Saudi Arabia's $100 billion AI and semi-chip fund says it will divest from China if the US asks
Investment1 min read
  • Saudi AI firm Alat would divest from China if the US requests it, CEO Amit Midha told Bloomberg.
  • Saudi Arabia has been pouring billions into AI and semiconductor initiatives in an attempt to become a major hub.

A new state-backed Saudi Arabian fund centered on semiconductor and AI technology has guaranteed that it would divest from China if Washington requests it.

"US is the number one market, US is the number one partner, and we hope we can partner more deeply," Alat CEO Amit Midha told Bloomberg during the Milken Institute Global Conference.

The firm, financed by a $100 billion capital injection from Saudi Arabia's Public Investment Fund, would have no problems pulling back from Beijing when asked:

"So far, the requests have been to keep manufacturing and supply chains completely separate, but if the partnerships with China would become a problem for the US, we will divest," Midha said.

According to Bloomberg, the US has been in talks with the kingdom to ensure its massive AI buildout doesn't bolster China's own efforts in the sector, as competition heats up between Washington and Beijing. Officials have long portrayed China's access to AI and semiconductor technology as a national security threat.

Attention has fallen on Saudi Arabia as it plows significant money into AI, all to become a major industry hub. Aside from its investment in Alat, it has partnered with Silicon Valley players for another $40 billion in AI funding, The New York Times reported.

But that's also drawn scrutiny from the US, on the worry that Middle Eastern connections in China offer Beijing a sanctions loophole. Since late 2022, Washington has targeted China with a number of technology sanctions.
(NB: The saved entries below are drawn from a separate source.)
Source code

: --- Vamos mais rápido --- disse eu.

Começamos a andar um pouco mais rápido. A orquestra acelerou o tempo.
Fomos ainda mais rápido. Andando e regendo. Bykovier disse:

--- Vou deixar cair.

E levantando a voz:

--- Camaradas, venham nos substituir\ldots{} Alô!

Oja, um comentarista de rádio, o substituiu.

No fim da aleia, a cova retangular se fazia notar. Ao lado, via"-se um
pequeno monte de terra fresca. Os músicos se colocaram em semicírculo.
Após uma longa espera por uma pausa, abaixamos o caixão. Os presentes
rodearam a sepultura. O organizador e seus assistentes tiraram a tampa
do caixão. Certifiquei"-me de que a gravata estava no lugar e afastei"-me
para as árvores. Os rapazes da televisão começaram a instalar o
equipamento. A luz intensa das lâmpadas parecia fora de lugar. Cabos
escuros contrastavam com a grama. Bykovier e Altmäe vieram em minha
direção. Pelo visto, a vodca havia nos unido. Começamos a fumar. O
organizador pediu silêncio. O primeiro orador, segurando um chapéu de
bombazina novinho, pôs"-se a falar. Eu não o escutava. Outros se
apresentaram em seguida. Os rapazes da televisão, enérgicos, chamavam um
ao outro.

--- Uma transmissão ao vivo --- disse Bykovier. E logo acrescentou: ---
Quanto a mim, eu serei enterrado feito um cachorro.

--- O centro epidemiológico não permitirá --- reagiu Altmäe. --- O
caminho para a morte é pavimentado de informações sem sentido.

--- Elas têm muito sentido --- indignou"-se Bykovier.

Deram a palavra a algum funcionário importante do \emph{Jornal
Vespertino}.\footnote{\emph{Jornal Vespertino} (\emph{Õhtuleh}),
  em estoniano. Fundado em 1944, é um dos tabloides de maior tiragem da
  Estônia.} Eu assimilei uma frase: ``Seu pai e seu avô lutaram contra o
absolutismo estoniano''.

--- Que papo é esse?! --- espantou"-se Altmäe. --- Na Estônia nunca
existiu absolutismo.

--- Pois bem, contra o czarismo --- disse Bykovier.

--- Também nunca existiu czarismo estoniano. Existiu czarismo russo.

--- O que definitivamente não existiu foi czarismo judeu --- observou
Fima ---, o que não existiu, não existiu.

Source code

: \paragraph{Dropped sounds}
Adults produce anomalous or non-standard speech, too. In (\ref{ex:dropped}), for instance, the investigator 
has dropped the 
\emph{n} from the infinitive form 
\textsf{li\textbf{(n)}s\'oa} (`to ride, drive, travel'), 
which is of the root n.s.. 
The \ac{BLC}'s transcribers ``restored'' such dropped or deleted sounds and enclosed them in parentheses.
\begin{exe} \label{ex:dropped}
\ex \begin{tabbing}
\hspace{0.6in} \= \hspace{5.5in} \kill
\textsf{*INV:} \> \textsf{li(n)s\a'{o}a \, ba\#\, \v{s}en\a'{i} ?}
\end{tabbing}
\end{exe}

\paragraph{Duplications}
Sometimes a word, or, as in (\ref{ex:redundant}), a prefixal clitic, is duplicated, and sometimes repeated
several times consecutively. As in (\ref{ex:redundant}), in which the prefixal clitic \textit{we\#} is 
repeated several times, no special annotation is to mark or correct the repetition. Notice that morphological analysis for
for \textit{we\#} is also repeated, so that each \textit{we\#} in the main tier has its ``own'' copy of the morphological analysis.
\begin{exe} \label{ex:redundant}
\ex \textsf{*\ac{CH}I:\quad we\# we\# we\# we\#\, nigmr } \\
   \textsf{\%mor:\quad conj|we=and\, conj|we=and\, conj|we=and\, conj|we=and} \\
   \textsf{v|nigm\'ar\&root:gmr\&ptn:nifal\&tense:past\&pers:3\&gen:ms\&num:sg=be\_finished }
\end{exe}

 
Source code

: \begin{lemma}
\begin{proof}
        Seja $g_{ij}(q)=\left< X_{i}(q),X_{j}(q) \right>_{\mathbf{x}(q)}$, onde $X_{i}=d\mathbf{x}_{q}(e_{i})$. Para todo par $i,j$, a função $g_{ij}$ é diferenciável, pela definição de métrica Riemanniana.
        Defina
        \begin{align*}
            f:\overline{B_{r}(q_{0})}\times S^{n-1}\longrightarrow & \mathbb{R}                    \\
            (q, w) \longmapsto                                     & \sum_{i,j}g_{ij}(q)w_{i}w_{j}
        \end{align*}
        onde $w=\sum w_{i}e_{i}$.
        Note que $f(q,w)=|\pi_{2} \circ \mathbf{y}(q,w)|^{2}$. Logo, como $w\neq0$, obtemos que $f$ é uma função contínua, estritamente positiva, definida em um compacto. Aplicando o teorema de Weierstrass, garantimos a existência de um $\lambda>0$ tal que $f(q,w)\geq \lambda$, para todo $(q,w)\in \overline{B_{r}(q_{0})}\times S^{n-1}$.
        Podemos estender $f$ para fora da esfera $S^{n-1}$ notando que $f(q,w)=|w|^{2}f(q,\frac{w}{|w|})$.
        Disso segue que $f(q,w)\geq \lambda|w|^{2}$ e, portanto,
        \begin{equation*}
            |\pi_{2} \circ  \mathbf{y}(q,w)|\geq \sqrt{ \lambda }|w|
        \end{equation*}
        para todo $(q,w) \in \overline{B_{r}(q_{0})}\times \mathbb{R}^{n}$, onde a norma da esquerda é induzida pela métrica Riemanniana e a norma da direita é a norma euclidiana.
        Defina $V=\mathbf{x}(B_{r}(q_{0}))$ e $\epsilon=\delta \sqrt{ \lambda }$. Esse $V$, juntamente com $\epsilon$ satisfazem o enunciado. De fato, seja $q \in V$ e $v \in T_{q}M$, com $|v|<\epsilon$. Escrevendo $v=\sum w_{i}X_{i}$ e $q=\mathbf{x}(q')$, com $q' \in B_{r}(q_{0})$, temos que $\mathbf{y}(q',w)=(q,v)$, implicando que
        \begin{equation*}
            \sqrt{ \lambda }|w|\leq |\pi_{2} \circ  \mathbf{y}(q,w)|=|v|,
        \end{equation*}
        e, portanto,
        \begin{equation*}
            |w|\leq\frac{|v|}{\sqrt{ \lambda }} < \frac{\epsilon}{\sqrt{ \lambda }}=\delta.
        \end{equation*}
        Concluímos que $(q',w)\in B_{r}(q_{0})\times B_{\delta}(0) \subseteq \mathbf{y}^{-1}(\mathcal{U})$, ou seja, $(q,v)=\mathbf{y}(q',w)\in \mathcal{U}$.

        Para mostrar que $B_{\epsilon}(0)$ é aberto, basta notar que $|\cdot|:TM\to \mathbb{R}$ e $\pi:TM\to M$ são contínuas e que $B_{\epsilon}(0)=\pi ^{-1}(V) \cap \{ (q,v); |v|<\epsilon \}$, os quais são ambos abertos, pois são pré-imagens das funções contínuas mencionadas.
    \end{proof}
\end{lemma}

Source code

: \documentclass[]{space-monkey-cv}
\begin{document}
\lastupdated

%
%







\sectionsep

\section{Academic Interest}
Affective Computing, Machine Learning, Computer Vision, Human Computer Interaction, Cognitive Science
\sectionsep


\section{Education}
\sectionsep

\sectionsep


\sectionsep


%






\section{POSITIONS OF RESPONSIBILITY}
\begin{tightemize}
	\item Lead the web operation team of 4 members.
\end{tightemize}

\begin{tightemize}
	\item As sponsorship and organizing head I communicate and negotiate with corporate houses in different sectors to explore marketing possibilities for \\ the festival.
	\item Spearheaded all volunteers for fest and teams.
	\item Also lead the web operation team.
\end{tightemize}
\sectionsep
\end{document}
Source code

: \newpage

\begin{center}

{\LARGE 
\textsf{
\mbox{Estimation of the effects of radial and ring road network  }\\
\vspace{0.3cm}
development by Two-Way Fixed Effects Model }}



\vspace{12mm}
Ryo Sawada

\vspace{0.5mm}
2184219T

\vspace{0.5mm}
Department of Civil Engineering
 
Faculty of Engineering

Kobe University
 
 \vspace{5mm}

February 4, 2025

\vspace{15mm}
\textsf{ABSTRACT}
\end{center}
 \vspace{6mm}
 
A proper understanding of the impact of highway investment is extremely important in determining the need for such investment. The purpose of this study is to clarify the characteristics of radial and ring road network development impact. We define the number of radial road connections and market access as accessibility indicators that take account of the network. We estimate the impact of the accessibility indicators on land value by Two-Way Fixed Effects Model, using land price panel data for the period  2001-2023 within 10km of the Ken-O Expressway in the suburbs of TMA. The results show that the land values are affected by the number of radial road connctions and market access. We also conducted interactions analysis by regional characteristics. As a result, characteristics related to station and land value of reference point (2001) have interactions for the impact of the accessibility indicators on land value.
US officials have already had to mandate AI firms to divest from China, such as G42. According to Bloomberg, the United Arab Emirates' company complied, keeping access to US AI systems and leading to a $1.5 billion investment from Microsoft.

For his part, Midha sees value in sticking to the US, touting that his firm can be a meaningful support in building out necessary AI infrastructure.

The firm is also planning a partnership with two US tech firms this summer, while co-investing alongside another US fund, he said. He declined to name the companies involved.